Europe, réveille-toi !
Plus de cinquante ans après le traité de Rome, l'Union européenne (UE) connaît une période de désintégration économique, qui est très profonde et structurelle. Dans ce contexte, l'euroscepticisme est latent et a toutes les raisons de continuer à prospérer compte tenu du contexte politique, économique et social. Alors l’Europe est-elle au bord de l’implosion ? Une chose est sûre le processus européen est bel et bien en panne du fait de l'absence de nouvelles perspectives ou de nouvelles solutions à la crise.
Cette vision négative de l'Union européenne qui se propage, bloque l'émergence d'une nouvelle étape dans sa construction. En réalité, cet épisode indique que dans une société fragmentée comme la nôtre les relations entre l'individu, l'Etat et l’UE deviennent autrement plus complexes. Beaucoup de citoyens des pays européens sont inquiets et pensent qu'ils ont plus à perdre qu'à gagner à rester dans l’Europe. Il ne faut pas oublier d’ailleurs le Traité constitutionnel de 2005 qui marque encore bien des esprits. Les élections du 25 mai dernier témoignent de cette crise de légitimité de l’Europe et traduisent, une fois de plus, un malaise profond au sein du Vieux Continent. Aussi, mal comprises et ignorées du plus grand nombre, on reproche aux institutions communautaires tantôt leur caractère intrusif, lorsqu’elles réglementent à outrance, tantôt, à l’inverse, d’être le cheval de Troie de toutes les déréglementations et de tous les dumpings. L’importance de l’UE pour ses habitants est donc tout sauf unanimement partagée. Pourquoi un tel euroscepticisme ?

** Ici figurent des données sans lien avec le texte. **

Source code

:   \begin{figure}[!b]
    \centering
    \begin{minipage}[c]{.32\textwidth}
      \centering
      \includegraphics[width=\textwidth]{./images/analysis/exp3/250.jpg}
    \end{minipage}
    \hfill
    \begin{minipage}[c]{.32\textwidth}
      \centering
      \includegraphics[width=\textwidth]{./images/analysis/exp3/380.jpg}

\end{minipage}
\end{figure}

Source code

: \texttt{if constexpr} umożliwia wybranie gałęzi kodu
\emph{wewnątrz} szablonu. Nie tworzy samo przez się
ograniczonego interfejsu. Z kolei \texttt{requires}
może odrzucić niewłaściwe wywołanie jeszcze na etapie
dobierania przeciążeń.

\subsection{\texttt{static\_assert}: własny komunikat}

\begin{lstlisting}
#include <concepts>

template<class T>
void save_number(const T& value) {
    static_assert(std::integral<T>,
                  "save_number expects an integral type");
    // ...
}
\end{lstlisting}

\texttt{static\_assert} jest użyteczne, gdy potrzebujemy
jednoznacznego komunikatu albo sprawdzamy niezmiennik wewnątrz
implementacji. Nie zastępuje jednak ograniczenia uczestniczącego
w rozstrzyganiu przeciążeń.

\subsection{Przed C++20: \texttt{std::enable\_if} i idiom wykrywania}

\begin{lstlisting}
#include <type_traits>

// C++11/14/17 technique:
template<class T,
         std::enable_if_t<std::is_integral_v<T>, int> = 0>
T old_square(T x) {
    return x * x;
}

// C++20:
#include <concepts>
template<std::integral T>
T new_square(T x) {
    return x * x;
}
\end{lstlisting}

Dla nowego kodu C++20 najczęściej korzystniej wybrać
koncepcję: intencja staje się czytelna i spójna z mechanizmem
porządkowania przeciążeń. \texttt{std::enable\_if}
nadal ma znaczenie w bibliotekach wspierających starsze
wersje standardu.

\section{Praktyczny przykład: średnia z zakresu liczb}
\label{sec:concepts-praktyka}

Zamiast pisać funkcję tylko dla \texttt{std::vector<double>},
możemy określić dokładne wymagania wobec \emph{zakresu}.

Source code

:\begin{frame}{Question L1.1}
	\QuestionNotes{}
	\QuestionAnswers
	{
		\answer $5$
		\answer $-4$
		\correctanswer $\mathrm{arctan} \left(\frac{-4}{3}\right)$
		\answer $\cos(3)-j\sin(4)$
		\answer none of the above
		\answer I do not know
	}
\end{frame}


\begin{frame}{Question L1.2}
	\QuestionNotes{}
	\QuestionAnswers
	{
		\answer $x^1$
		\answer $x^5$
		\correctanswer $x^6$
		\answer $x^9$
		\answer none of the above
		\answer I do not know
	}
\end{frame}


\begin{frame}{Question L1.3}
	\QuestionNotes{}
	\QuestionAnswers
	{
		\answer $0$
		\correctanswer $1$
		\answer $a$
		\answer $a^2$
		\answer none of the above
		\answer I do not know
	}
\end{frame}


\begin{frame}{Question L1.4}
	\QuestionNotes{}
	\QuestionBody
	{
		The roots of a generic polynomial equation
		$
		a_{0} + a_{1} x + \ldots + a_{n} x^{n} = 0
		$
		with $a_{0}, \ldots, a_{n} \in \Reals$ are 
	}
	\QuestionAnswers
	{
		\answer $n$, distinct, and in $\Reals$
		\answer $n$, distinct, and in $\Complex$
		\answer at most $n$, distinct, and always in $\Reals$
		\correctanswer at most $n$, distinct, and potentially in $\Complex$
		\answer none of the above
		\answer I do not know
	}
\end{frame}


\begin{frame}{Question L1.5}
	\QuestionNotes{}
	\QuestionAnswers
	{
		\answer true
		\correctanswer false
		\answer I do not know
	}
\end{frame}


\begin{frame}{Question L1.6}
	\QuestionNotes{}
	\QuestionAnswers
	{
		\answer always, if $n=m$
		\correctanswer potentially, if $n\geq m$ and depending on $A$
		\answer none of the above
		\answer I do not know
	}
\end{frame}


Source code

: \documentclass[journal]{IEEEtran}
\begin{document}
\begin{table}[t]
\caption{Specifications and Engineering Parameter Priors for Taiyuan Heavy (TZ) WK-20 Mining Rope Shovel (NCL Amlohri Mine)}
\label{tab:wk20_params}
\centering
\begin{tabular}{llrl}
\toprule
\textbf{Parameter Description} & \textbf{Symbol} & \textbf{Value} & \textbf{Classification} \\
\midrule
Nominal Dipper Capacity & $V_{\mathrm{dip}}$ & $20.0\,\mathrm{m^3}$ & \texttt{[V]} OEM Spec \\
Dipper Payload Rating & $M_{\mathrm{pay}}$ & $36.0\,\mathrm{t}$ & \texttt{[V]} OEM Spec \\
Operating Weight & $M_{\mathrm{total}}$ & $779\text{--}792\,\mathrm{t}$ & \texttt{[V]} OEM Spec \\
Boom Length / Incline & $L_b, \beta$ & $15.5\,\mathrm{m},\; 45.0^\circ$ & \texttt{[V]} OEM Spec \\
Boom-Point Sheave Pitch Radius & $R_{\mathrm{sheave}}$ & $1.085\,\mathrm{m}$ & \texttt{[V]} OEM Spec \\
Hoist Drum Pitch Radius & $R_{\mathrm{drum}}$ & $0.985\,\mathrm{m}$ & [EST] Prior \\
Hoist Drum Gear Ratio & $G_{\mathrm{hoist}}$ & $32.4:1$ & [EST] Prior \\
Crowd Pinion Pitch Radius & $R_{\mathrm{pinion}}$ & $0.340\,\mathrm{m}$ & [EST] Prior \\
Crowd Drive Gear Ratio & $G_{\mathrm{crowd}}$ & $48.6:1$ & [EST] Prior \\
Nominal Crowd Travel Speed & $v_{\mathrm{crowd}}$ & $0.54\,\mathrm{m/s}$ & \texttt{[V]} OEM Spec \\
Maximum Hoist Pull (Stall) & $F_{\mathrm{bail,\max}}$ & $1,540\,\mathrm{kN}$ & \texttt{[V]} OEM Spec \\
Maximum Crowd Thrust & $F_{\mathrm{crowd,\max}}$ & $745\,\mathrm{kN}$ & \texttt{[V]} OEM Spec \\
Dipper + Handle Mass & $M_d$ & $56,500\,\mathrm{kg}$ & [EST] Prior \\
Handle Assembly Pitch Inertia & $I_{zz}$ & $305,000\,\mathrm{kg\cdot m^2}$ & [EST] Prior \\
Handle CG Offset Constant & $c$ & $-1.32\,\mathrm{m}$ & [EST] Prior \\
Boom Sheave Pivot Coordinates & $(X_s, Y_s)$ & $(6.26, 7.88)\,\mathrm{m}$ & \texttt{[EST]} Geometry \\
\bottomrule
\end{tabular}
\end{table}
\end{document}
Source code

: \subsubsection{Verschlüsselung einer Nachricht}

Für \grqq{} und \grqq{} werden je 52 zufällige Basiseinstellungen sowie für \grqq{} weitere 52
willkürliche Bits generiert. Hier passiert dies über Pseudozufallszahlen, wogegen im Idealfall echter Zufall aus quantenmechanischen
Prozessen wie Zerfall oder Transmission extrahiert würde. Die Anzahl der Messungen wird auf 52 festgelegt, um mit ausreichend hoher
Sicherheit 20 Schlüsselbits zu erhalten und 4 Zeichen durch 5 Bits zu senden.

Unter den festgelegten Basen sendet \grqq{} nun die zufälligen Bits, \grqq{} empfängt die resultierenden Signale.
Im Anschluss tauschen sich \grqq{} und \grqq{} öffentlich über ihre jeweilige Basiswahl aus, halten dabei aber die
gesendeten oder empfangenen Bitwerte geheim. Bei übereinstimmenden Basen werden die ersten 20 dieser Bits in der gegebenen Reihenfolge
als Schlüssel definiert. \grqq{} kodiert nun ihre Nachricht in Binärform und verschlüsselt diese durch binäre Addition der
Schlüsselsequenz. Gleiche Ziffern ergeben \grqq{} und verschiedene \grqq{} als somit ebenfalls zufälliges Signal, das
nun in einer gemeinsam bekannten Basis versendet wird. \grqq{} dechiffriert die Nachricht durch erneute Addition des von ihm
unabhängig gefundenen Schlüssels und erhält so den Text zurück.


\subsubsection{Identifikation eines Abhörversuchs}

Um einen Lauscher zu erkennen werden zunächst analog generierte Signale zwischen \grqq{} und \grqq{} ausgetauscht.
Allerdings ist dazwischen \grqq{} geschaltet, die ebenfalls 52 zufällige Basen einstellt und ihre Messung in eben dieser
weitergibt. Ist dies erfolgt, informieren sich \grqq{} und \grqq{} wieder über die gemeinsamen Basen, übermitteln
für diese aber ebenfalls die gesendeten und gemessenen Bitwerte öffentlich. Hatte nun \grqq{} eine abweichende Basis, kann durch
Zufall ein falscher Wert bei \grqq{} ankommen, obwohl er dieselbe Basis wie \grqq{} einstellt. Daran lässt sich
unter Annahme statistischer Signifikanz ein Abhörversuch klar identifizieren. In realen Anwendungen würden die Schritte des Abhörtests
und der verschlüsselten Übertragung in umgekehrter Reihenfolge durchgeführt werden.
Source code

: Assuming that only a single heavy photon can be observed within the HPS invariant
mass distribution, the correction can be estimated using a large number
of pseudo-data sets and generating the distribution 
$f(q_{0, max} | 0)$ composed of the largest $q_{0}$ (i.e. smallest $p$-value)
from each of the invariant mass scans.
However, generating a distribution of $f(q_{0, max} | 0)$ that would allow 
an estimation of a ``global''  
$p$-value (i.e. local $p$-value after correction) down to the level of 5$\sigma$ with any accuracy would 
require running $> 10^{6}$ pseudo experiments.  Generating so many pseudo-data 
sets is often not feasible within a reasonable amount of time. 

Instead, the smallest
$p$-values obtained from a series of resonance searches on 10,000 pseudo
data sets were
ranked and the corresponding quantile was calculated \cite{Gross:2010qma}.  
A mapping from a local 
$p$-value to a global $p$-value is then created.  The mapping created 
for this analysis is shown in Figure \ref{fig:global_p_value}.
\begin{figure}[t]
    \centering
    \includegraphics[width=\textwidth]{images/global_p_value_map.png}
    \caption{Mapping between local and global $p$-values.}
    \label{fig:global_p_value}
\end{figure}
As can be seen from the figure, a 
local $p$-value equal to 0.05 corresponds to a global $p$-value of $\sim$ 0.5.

Le comportement des banques et de la finance- outre-Atlantique, les bulles immobilières en Espagne, la crise grecque auxquels s’ajoutent les insuffisances démocratiques de la construction européenne, expliquent, grandement l’euroscepticisme. On pourrait également incriminer la rigidité du marché du travail, l’excès des dépenses publiques ou les prélèvements obligatoires. De toute évidence, le mal est bien profond. De façon perverse, la libéralisation des capitaux a prévalu sur la moralisation du capital. Il en résulte une Europe accablée par la dette et les déficits et dont on ne peut ignorer le déclin manifeste.
Non seulement l'Europe ne va pas bien, mais elle va moins bien que les autres, et ce depuis longtemps. Force est de constater aussi que l’Union européenne ne parvient toujours pas à se relever et à se renforcer suite à la crise de 2008. Pourquoi l’Europe a-t-elle été frappée plus sévèrement et pendant plus longtemps que les autres par la crise mondiale ?
Le déclin de l'Europe a connu en réalité avec la crise de 2008 une brutale accélération. L'Europe devait s'unifier pour se présenter, plus forte, face aux pays émergents, elle s'est plutôt désintégrée. De fait, la violence de la crise financière et ses conséquences économiques et sociales ont été désastreuses en Europe. Les institutions européennes ont été incapables de faire front. Pire encore, l’oligarchie européenne et française n’a eu de cesse de masquer cette dure réalité, afin de cacher sa propre responsabilité dans le déclin européen. Il est temps d’ouvrir les yeux : les technocrates de Bruxelles se trompent et nous trompe.
Une insuffisance en matière de productivité et d'innovation
Le déficit le plus inquiétant, pour l'Europe, c'est celui accusé sur le front de l'innovation. De fait, l'Europe est aujourd'hui directement menacée par la montée des pays émergents, qui sont aussi désormais, reconnaissons le, des pays innovants. L'Europe stagne là où l'Amérique et l'Asie restent dynamiques. Le monopole de l’innovation et de la technique n’est plus l’apanage des Européens. Ce cataclysme est loin d’être un accident et on peut le voir comme quelque chose qui était de loin prévisible de part la mondialisation. En effet, si l’on y regarde d’un peu plus près, les politiques économiques menées par les différents gouvernements ont accéléré la déstructuration du tissu industriel. Des pans entiers de l’industrie française ont été sacrifiés sur l’autel de la libéralisation de l’économie. L’industrie française est passée de 35% du PIB dans les années 1980 à peine 18% en 2012, alors qu’en Allemagne elle se maintient autour de 24%. Non seulement l’UE n’a pratiquement plus d’industrie sur son sol, mais ses plus belles pièces (Arcelor mittal) sont peu à peu raflées par de riches investisseurs étrangers. Il est donc urgent d'intensifier les politiques en faveur de l'innovation.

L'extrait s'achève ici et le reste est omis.